I am also a literary translator, and some of my works include Ang Kuwento ng Haring Tulala (Cacho Hermanos Publishing, 2013), my translation to Filipino of Gonzalo Torrente Ballester’s Crónica del rey pasmado, and my translation to English of the two Oleza novels of Gabriel Miró (UST Press, 2011). Both projects were funded through grants from the Spanish Ministry of Culture, the Spanish Agency for International Development Cooperation and the Instituto Cervantes de Manila.
Email: Louis dot bravos at monash dot edu
Research keywords: Literary translation, Japanese, Yukio Mishima, performance, identity
Doctoral project: ‘Stage Blood is Not Enough: Autobiography and Performance in an English Translation of Yukio Mishima's Kyoko no Ie’
For my research I am undertaking a translation into English of Yukio Mishima’s 1959 novel Kyōko no Ie (Kyoko’s House). The novel represents a turning point in Mishima’s career – while his earlier novels focussed on the individual, Kyoko’s House focuses more broadly on the postwar era and its difficulties. The plot examines the lives of four young men, who are often read as representing different aspects of the author’s personality, and is considered to foreshadow Mishima’s own slide into right-wing extremism, and later ritual suicide. I believe that this reading is overly-simplistic, and I hope to make this novel available to readers of English, to allow them to fully enjoy this novel’s complex philosophy, along with its portrait of postwar Japan.
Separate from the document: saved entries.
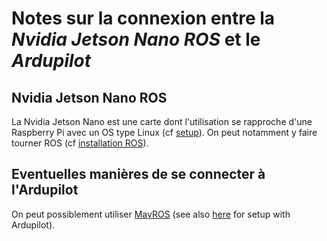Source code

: # Notes sur la connexion entre la *Nvidia Jetson Nano ROS* et le *Ardupilot*

## Nvidia Jetson Nano ROS
La Nvidia Jetson Nano est une carte dont l'utilisation se rapproche d'une Raspberry Pi avec un OS type Linux (cf [setup](https://automaticaddison.com/how-to-set-up-the-nvidia-jetson-nano-developer-kit/)). On peut notamment y faire tourner ROS (cf [installation ROS](https://automaticaddison.com/how-to-control-a-robots-velocity-remotely-using-ros/)).

## Eventuelles manières de se connecter à l'Ardupilot
On peut possiblement utiliser [MavROS](https://github.com/mavlink/mavros/tree/master/mavros) (see also [here](https://ardupilot.org/dev/docs/ros.html) for setup with Ardupilot).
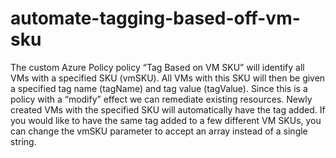 # automate-tagging-based-off-vm-sku
The custom Azure Policy policy “Tag Based on VM SKU” will identify all VMs with a specified SKU (vmSKU). All VMs with this SKU will then be given a specified tag name (tagName) and tag value (tagValue). Since this is a policy with a “modify” effect we can remediate existing resources. Newly created VMs with the specified SKU will automatically have the tag added. If you would like to have the same tag added to a few different VM SKUs, you can change the vmSKU parameter to accept an array instead of a single string.
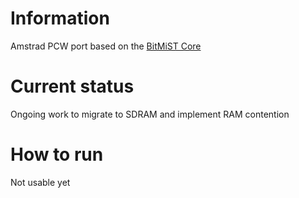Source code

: # Information
Amstrad PCW port based on the [BitMiST Core](https://github.com/BigMist/Amstrad_PCW)
# Current status
Ongoing work to migrate to SDRAM and implement RAM contention
# How to run
Not usable yet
My early research has looked into postwar Japan’s view of itself, which is made more complex by Mishima’s recurring motifs of masks and constructed identities. I have also examined the role social memory and the repression of pain and individuality in 1950s Japan, and the sense of nostalgia some Japanese felt for the pre-war and wartime periods. Recently I’ve been examining the reasons the critical reception of Kyoko’s House was so cold upon its release, and questioned whether this critical reception is part of the reason the novel has so far been unavailable in translation. My research is both practical and theoretical, attempting to both offer the novel to English readers in translation, as well as create a critical framework to discuss the way the novel speaks to 21st century readers, based on associated readings from both Japanese and English.
Email: christian dot griffiths at monash dot edu
Research keywords: Shakespeare Studies, Interdisciplinarity, Music and Literature, Post-structuralism, Cultural Materialism, New Historicism
Doctoral project: ‘Cultural Materialism and the songs of The Tempest’
The aim of my PhD project is to theorise the use of music in Shakespeare through a cultural materialist framework. This approach utilises early-modern music theory to arrive at philosophical understandings of music, and applies these to readings of The Tempest in both critical and performance contexts.
However, my interest in the use of music Shakespeare is just one part of my broader interest in critical histories of Shakespeare across various disciplinary, cultural and language domains. To pursue this interest I have initiated a 'Shakespeare and translation' project that examines the ways that Shakespeare is constructed in different cultural contexts. The project aims to use translation to bring those understandings into Anglophone scholarship. Information about the project can be found here: Shakespeare and Translation Project.
Email: beatrice dot spallaccia at unibo dot it
or beatrice dot spallaccia at monash dot edu
Research keywords: hate speech, misogyny, critical discourse analysis, gender identity, social media, queer identities, gender performativity, postfeminism, web 2.0, gender in language and translation.
Doctoral project: "Sexist Hate Speech in Web 2.0: a critical discourse analysis"
The project consists of a critical discourse analysis on sexist online hate speech against women in social networks, and especially on Twitter.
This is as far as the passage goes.